● **What you are asked to do**
Every line below from the one containing "<h1>Hi there, I'm Khaled Alshibani! 👋</h1>" through the one containing "## My Current Tech Stack" must be transcribed exactly. Omit all lines outside that stretch.

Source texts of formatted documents
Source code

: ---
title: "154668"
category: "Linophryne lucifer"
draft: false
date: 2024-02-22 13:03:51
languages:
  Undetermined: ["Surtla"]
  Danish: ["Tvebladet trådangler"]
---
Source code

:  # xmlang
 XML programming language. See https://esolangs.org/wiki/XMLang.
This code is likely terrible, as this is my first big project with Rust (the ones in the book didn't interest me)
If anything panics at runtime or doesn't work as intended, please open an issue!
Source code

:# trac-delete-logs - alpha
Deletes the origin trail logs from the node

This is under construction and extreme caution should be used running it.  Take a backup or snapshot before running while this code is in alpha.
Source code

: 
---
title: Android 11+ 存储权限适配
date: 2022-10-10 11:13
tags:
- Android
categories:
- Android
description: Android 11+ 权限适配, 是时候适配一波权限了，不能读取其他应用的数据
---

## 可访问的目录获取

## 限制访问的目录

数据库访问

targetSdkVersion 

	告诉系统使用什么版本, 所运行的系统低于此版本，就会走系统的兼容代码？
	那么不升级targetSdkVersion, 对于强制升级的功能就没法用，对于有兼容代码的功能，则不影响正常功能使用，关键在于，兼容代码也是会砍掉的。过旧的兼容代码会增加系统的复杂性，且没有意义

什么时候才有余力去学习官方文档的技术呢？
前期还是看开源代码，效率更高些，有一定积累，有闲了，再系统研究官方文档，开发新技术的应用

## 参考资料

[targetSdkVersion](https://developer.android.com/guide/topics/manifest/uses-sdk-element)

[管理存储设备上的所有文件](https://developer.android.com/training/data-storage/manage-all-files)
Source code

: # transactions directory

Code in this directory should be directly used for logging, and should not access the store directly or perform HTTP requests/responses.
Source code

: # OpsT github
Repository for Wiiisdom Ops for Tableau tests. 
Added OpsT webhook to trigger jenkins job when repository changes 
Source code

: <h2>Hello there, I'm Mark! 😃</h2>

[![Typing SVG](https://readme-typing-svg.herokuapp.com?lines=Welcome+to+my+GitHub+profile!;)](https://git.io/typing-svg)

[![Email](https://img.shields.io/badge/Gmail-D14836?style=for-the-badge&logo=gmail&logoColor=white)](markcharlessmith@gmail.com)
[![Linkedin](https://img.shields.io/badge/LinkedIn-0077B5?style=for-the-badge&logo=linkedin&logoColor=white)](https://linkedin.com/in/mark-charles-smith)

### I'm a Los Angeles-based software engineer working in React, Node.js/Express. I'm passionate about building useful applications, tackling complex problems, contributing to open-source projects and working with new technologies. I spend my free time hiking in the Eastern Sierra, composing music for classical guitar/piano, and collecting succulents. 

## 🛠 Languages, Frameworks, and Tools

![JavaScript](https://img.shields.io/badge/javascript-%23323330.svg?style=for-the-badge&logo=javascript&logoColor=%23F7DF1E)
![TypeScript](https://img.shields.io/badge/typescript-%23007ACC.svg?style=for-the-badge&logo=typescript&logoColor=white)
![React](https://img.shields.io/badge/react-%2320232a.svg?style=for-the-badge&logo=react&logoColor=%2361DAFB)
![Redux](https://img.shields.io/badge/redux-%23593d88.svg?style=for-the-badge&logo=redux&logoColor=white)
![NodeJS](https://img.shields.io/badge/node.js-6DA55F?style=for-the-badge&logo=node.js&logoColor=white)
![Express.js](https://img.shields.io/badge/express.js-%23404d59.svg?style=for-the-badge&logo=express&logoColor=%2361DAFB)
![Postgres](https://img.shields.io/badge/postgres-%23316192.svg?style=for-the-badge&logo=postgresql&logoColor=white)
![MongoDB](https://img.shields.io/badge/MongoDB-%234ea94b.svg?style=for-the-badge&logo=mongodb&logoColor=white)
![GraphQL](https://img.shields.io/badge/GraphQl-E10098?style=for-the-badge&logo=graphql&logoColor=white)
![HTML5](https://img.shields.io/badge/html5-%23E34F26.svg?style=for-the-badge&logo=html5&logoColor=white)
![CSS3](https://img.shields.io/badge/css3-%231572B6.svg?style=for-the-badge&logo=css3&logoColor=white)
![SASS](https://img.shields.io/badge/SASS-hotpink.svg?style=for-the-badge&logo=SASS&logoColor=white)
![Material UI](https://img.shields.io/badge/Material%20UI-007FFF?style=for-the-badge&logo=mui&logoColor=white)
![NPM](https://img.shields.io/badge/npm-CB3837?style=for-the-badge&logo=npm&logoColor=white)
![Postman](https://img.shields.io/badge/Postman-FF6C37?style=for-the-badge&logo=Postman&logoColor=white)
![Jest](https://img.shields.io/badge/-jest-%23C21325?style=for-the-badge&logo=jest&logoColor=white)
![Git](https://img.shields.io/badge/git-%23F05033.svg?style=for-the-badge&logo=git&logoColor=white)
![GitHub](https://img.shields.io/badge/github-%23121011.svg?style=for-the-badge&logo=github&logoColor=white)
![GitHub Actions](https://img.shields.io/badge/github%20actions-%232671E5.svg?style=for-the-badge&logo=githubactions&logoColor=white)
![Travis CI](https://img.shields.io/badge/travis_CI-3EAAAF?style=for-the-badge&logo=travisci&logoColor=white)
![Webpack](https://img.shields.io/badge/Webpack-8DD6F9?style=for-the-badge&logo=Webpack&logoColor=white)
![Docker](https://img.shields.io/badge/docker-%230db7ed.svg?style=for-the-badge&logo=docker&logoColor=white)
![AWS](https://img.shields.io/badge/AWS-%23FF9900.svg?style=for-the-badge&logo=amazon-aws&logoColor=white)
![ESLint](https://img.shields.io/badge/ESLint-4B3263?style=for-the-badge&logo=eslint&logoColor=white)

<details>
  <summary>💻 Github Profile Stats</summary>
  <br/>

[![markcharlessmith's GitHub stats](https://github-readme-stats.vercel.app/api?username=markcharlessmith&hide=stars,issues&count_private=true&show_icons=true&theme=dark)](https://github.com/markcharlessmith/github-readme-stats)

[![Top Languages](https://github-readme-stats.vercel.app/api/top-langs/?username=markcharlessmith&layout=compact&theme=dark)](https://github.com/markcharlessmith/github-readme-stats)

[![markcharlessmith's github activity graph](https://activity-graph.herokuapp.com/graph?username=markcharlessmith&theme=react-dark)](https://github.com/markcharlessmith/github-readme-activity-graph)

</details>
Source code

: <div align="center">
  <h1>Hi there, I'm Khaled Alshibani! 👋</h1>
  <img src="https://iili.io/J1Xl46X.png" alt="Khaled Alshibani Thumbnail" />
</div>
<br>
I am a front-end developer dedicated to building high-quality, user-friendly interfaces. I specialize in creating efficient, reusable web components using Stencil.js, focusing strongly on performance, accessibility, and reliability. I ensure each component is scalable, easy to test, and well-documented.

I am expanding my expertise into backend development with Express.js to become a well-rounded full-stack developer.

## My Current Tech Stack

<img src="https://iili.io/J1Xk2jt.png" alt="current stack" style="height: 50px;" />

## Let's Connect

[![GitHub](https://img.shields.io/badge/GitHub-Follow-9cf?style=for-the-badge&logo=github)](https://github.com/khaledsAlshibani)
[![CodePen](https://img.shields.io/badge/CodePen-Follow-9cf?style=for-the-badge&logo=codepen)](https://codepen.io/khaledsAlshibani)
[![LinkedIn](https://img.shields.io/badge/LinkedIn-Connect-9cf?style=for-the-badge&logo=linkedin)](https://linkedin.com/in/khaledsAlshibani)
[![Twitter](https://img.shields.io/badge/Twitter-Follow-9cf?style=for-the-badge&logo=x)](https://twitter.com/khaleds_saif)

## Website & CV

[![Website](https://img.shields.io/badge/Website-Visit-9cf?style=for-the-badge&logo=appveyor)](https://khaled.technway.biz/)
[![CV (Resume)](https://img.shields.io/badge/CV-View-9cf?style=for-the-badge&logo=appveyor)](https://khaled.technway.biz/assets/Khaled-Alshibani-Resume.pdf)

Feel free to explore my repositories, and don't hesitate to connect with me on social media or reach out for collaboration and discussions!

● **Exercise response**
  <h1>Hi there, I'm Khaled Alshibani! 👋</h1>
  <img src="https://iili.io/J1Xl46X.png" alt="Khaled Alshibani Thumbnail" />
</div>
<br>
I am a front-end developer dedicated to building high-quality, user-friendly interfaces. I specialize in creating efficient, reusable web components using Stencil.js, focusing strongly on performance, accessibility, and reliability. I ensure each component is scalable, easy to test, and well-documented.

I am expanding my expertise into backend development with Express.js to become a well-rounded full-stack developer.

## My Current Tech Stack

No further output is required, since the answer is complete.